Netanyahu returned fire by accusing Lapid of a host of anti-democratic moves while Religious Zionism head Bezalel Smotrich said that he respects democracy.
Smotrich recently published a broad judicial reform plan that would enable politicians to veto Supreme Court rulings on legislation, change the ways judges are selected, split the attorney general’s powers and eliminate the criminal charge of “fraud and breach of trust” — a charge that forms the base of three of Netanyahu’s four ongoing corruption trials.
The Likud party has said that canceling the charge will not retroactively apply to Netanyahu’s cases, though the legal ramifications for existing cases are not currently clear.
Although judicial reform has been one of the more concrete policy debates in advance of Israel’s fifth national election in 43 months, it has not moved the needle in a definitive direction, with polls predicting a potential ongoing stalemate between the current blocs headed by Netanyahu and Yesh Atid’s Lapid.
Religious Zionism-Otzma Yehudit has surged since Israelis last voted in March 2021, buoyed by the popularity of Smotrich’s far-right ally Itamar Ben Gvir and currently polling as the third largest party after November’s election.
While both Ben Gvir and Smotrich have tempered their at-times fiery language in recent months, Lapid said that their alliance’s platform remains extreme.

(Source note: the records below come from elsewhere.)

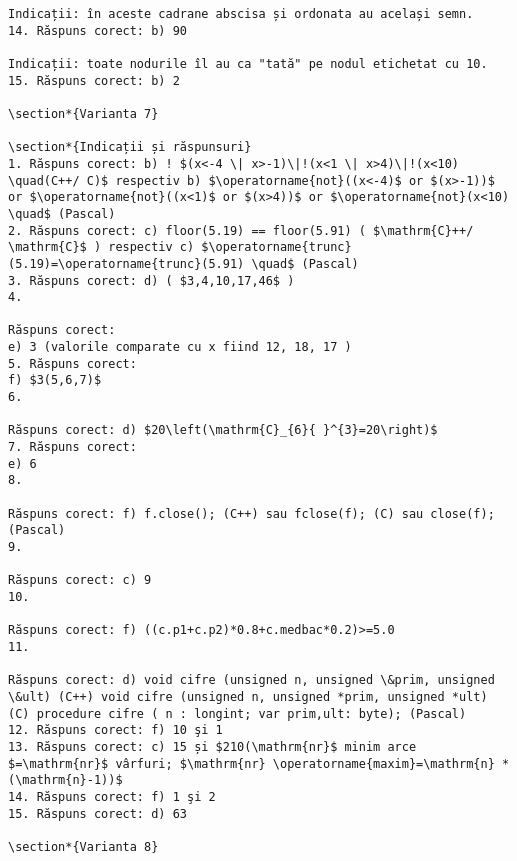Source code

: \begin{verbatim}
Indicații: în aceste cadrane abscisa și ordonata au același semn.
14. Răspuns corect: b) 90

Indicații: toate nodurile îl au ca "tată" pe nodul etichetat cu 10.
15. Răspuns corect: b) 2

\section*{Varianta 7}

\section*{Indicații și răspunsuri}
1. Răspuns corect: b) ! $(x<-4 \| x>-1)\|!(x<1 \| x>4)\|!(x<10) \quad(C++/ C)$ respectiv b) $\operatorname{not}((x<-4)$ or $(x>-1))$ or $\operatorname{not}((x<1)$ or $(x>4))$ or $\operatorname{not}(x<10) \quad$ (Pascal)
2. Răspuns corect: c) floor(5.19) == floor(5.91) ( $\mathrm{C}++/ \mathrm{C}$ ) respectiv c) $\operatorname{trunc}(5.19)=\operatorname{trunc}(5.91) \quad$ (Pascal)
3. Răspuns corect: d) ( $3,4,10,17,46$ )
4.

Răspuns corect:
e) 3 (valorile comparate cu x fiind 12, 18, 17 )
5. Răspuns corect:
f) $3(5,6,7)$
6.

Răspuns corect: d) $20\left(\mathrm{C}_{6}{ }^{3}=20\right)$
7. Răspuns corect:
e) 6
8.

Răspuns corect: f) f.close(); (C++) sau fclose(f); (C) sau close(f); (Pascal)
9.

Răspuns corect: c) 9
10.

Răspuns corect: f) ((c.p1+c.p2)*0.8+c.medbac*0.2)>=5.0
11.

Răspuns corect: d) void cifre (unsigned n, unsigned \&prim, unsigned \&ult) (C++) void cifre (unsigned n, unsigned *prim, unsigned *ult) (C) procedure cifre ( n : longint; var prim,ult: byte); (Pascal)
12. Răspuns corect: f) 10 şi 1
13. Răspuns corect: c) 15 și $210(\mathrm{nr}$ minim arce $=\mathrm{nr}$ vârfuri; $\mathrm{nr} \operatorname{maxim}=\mathrm{n} *(\mathrm{n}-1))$
14. Răspuns corect: f) 1 şi 2
15. Răspuns corect: d) 63

\section*{Varianta 8}


\end{verbatim}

“This is the plan they published – to have a dark, racist and extremist country here, without any legal restrictions,” Lapid said. “Smotrich has already announced that he wants to be defense minister, Ben Gvir, the public security minister” responsible for police and internal security.
“Those who insist on not taking them seriously, bury their heads in the sand. They mean every word they say,” he added.
“If that happens, God forbid, I don’t know exactly what Israel will be, but it will no longer be the only democracy in the Middle East. It will no longer be a democracy at all,” he continued, in one of his most fiery speeches this election season.

Taking aim at Lapid, Netanyahu said that “Lapid behaves like a dictator in his own party,” which unlike Likud does not hold a primary, and panned Lapid’s Yesh Atid party for attacking the pro-right wing Channel 14 as well as for allying with the National Unity party, which recently put forward a policy platform that included warrantless searches on suspicion of major crimes.
“He went to the Arab public today and tried to incite them against me,” he added about Lapid’s trip to Nazareth.
Smotrich, in unrelated comments Tuesday in Beersheba’s Sderot Conference on Society and Education, said that he respects democracy, citing his reaction to Israel’s 2005 unilateral withdrawal of its settlements and forces from the Gaza Strip.
“We have respected democracy throughout the years, and only a few years ago, we accepted it in the eviction in Gush Katif, even though we believed it was a bitter mistake,” he said.
Smotrich was arrested by the Shin Bet security service in 2005 on suspicion of organizing violent demonstrations against the Gaza disengagement, but was released without being charged.
Chief among the freedoms Lapid said will be in jeopardy should the far-right ascend to power this fall are women’s rights, LGBT rights, and a free and fair judiciary.

Predicting that the gendered glass ceiling will return, “harder than ever,” the prime minister said that should such an ideology take root, it could lead to women losing rights over their bodies, as well as to lower representation in positions of power.
LGBT communities, he said, could lose recognition and face trouble starting families.
And on the legal front, Lapid said that the judicial reform process outlined by Smotrich could lead to a process that ultimately can “cancel Netanyahu’s trial.”
In Beersheba, Smotrich reaffirmed his stance that a judicial overhaul is necessary to rebalance power between government and judges.
Smotrich said that “without significant treatment of the justice system and a change of the balance between the government and the justice system, we have no right to exist as a coalition.”
“The public will not forgive those who intentionally try to prevent us from making amendments to the justice system,” he added.